What to produce: The entries are to be printed again word for word, but no picture may appear.

Records supplied below:

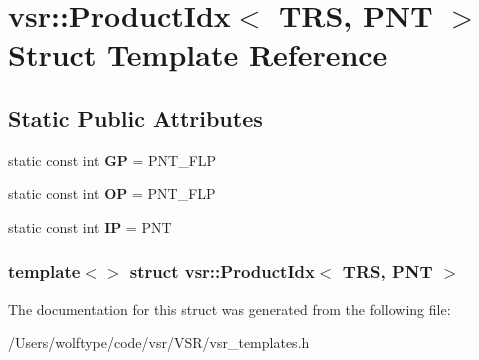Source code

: \hypertarget{structvsr_1_1_product_idx_3_01_t_r_s_00_01_p_n_t_01_4}{\section{vsr\-:\-:Product\-Idx$<$ T\-R\-S, P\-N\-T $>$ Struct Template Reference}
\label{structvsr_1_1_product_idx_3_01_t_r_s_00_01_p_n_t_01_4}
}
\subsection*{Static Public Attributes}
\begin{DoxyCompactItemize}
\item 
\hypertarget{structvsr_1_1_product_idx_3_01_t_r_s_00_01_p_n_t_01_4_a5aabc0b88aaee8c7f7a919a95249b4a9}{static const int {\bfseries G\-P} = P\-N\-T\-\_\-\-F\-L\-P}\label{structvsr_1_1_product_idx_3_01_t_r_s_00_01_p_n_t_01_4_a5aabc0b88aaee8c7f7a919a95249b4a9}

\item 
\hypertarget{structvsr_1_1_product_idx_3_01_t_r_s_00_01_p_n_t_01_4_a0c5d06ba488472eea148ce9fa835d35c}{static const int {\bfseries O\-P} = P\-N\-T\-\_\-\-F\-L\-P}\label{structvsr_1_1_product_idx_3_01_t_r_s_00_01_p_n_t_01_4_a0c5d06ba488472eea148ce9fa835d35c}

\item 
\hypertarget{structvsr_1_1_product_idx_3_01_t_r_s_00_01_p_n_t_01_4_acf7e25725997fe2da981da73832100b9}{static const int {\bfseries I\-P} = P\-N\-T}\label{structvsr_1_1_product_idx_3_01_t_r_s_00_01_p_n_t_01_4_acf7e25725997fe2da981da73832100b9}

\end{DoxyCompactItemize}
\subsubsection*{template$<$$>$ struct vsr\-::\-Product\-Idx$<$ T\-R\-S, P\-N\-T $>$}



The documentation for this struct was generated from the following file\-:\begin{DoxyCompactItemize}
\item 
/\-Users/wolftype/code/vsr/\-V\-S\-R/vsr\-\_\-templates.\-h\end{DoxyCompactItemize}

End of Records supplied.

Task response:
Source code

: \hypertarget{structvsr_1_1_product_idx_3_01_t_r_s_00_01_p_n_t_01_4}{\section{vsr\-:\-:Product\-Idx$<$ T\-R\-S, P\-N\-T $>$ Struct Template Reference}
\label{structvsr_1_1_product_idx_3_01_t_r_s_00_01_p_n_t_01_4}
}
\subsection*{Static Public Attributes}
\begin{DoxyCompactItemize}
\item 
\hypertarget{structvsr_1_1_product_idx_3_01_t_r_s_00_01_p_n_t_01_4_a5aabc0b88aaee8c7f7a919a95249b4a9}{static const int {\bfseries G\-P} = P\-N\-T\-\_\-\-F\-L\-P}\label{structvsr_1_1_product_idx_3_01_t_r_s_00_01_p_n_t_01_4_a5aabc0b88aaee8c7f7a919a95249b4a9}

\item 
\hypertarget{structvsr_1_1_product_idx_3_01_t_r_s_00_01_p_n_t_01_4_a0c5d06ba488472eea148ce9fa835d35c}{static const int {\bfseries O\-P} = P\-N\-T\-\_\-\-F\-L\-P}\label{structvsr_1_1_product_idx_3_01_t_r_s_00_01_p_n_t_01_4_a0c5d06ba488472eea148ce9fa835d35c}

\item 
\hypertarget{structvsr_1_1_product_idx_3_01_t_r_s_00_01_p_n_t_01_4_acf7e25725997fe2da981da73832100b9}{static const int {\bfseries I\-P} = P\-N\-T}\label{structvsr_1_1_product_idx_3_01_t_r_s_00_01_p_n_t_01_4_acf7e25725997fe2da981da73832100b9}

\end{DoxyCompactItemize}
\subsubsection*{template$<$$>$ struct vsr\-::\-Product\-Idx$<$ T\-R\-S, P\-N\-T $>$}



The documentation for this struct was generated from the following file\-:\begin{DoxyCompactItemize}
\item 
/\-Users/wolftype/code/vsr/\-V\-S\-R/vsr\-\_\-templates.\-h\end{DoxyCompactItemize}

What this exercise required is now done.